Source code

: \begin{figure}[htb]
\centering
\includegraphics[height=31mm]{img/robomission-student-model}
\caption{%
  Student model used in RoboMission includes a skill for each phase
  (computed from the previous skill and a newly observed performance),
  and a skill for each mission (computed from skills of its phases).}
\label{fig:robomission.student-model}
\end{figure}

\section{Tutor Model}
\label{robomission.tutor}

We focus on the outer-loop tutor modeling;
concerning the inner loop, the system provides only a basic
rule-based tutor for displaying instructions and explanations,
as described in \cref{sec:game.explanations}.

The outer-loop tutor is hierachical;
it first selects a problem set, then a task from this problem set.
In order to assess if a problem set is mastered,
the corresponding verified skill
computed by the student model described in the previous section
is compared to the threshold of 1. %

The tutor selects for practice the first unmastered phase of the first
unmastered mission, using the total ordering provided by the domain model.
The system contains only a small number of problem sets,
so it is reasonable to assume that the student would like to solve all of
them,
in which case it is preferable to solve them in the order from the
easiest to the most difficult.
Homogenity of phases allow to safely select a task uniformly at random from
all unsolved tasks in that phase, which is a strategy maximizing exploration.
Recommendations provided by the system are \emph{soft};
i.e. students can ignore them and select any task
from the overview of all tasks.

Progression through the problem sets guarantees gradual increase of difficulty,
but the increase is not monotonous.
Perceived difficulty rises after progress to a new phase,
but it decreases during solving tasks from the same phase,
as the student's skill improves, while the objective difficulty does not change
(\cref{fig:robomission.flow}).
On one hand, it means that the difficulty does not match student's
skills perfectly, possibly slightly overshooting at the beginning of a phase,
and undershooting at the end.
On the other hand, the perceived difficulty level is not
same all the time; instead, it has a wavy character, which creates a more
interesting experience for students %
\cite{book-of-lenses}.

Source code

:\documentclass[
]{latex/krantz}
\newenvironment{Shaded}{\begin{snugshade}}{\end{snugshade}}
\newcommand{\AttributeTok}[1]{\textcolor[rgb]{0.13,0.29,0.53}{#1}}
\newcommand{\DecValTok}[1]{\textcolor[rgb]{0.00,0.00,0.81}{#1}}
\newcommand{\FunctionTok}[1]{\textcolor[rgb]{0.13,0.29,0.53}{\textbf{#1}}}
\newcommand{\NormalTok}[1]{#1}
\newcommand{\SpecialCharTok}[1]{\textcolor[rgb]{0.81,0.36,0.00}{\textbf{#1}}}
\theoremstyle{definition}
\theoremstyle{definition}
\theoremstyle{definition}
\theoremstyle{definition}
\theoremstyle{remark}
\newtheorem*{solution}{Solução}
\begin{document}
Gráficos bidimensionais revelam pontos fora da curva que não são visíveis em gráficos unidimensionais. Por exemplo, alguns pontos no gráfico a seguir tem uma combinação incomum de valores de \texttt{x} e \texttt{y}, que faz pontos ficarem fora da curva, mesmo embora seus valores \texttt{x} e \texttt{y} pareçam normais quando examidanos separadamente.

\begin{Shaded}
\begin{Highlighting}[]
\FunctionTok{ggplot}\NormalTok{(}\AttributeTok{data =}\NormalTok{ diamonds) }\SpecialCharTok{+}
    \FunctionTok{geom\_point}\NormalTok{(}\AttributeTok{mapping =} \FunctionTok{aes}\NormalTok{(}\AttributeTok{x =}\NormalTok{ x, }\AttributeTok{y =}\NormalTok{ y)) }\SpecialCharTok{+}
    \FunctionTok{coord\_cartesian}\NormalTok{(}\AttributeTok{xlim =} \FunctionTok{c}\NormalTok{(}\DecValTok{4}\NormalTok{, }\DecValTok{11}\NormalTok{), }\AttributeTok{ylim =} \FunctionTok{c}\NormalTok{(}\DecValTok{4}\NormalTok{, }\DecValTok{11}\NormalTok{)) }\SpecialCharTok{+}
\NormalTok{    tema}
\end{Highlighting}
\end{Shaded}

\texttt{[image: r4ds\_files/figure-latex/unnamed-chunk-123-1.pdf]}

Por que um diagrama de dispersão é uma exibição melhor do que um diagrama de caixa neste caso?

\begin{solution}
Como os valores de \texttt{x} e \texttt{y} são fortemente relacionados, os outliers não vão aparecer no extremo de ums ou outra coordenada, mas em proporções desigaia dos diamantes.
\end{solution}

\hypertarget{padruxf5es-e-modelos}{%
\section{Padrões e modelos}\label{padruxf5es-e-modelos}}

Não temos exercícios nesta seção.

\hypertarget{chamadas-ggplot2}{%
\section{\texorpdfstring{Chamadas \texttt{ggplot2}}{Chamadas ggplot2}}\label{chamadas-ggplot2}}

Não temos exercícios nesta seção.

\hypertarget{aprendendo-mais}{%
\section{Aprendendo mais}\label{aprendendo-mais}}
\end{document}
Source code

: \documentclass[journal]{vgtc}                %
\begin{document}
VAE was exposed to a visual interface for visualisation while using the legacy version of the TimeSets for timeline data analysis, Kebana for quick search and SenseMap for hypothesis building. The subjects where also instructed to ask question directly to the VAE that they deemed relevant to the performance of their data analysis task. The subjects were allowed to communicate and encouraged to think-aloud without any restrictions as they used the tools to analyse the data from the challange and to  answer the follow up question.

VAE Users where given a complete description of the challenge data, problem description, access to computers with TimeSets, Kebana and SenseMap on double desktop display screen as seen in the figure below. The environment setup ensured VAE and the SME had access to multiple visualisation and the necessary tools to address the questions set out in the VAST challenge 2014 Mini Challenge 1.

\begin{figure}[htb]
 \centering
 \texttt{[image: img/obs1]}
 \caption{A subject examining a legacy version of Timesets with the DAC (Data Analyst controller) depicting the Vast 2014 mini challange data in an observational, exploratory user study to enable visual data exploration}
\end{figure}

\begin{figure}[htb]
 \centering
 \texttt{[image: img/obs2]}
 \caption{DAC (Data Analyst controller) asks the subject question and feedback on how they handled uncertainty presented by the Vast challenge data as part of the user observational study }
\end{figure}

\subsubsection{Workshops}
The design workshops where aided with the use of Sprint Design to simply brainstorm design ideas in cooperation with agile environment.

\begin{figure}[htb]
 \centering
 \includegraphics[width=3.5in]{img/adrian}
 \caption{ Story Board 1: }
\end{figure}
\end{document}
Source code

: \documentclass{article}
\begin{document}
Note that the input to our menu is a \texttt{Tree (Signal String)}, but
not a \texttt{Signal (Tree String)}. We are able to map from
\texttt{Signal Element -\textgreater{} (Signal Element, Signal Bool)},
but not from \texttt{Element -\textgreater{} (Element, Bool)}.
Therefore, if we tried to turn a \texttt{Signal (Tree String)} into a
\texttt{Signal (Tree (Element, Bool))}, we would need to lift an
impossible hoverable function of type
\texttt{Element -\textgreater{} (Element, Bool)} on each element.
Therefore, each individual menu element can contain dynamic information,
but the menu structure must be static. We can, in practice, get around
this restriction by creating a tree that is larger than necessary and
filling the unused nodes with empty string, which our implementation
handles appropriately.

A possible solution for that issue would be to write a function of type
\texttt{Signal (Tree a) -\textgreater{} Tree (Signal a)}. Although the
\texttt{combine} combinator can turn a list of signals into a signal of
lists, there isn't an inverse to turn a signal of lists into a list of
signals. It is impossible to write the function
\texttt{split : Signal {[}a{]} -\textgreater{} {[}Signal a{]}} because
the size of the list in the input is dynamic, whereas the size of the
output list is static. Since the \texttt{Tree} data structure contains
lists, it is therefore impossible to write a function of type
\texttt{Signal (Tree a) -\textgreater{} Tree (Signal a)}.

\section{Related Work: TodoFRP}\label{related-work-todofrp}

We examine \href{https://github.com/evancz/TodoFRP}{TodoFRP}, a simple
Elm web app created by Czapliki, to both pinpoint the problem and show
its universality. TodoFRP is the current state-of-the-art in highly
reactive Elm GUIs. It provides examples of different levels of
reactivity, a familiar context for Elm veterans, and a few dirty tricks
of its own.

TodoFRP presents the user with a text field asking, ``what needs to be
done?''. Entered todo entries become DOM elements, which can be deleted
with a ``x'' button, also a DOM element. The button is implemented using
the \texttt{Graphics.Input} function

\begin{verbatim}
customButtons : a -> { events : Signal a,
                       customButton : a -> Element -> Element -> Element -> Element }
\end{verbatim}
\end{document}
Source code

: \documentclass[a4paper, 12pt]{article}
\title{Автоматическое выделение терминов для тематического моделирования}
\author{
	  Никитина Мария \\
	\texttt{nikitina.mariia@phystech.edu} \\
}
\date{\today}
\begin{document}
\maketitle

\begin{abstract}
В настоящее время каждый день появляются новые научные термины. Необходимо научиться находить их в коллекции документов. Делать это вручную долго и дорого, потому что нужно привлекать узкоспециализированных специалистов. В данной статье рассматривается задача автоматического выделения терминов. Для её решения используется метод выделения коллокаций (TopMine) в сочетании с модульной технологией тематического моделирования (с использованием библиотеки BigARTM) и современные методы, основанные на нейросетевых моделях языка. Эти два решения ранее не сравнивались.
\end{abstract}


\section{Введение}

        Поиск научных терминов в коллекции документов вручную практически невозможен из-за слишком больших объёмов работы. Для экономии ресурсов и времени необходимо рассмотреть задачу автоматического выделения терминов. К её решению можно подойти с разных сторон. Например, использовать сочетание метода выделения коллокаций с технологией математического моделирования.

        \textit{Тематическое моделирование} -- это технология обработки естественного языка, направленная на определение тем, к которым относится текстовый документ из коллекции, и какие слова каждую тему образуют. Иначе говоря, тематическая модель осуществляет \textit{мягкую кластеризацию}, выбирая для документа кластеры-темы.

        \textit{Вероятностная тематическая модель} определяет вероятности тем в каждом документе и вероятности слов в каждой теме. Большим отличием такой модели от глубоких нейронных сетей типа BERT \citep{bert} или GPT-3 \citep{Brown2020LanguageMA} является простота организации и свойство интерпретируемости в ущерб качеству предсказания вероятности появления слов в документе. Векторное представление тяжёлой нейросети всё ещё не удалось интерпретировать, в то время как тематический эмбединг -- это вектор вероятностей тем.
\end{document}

TRY IT -> Please reproduce exactly the lines in the listing above from the one containing "(Signal Element, Signal" through the one containing "on each element.", both included, and nothing more.

SOLUTION TO THE EXERCISE ->
\texttt{Signal Element -\textgreater{} (Signal Element, Signal Bool)},
but not from \texttt{Element -\textgreater{} (Element, Bool)}.
Therefore, if we tried to turn a \texttt{Signal (Tree String)} into a
\texttt{Signal (Tree (Element, Bool))}, we would need to lift an
impossible hoverable function of type
\texttt{Element -\textgreater{} (Element, Bool)} on each element.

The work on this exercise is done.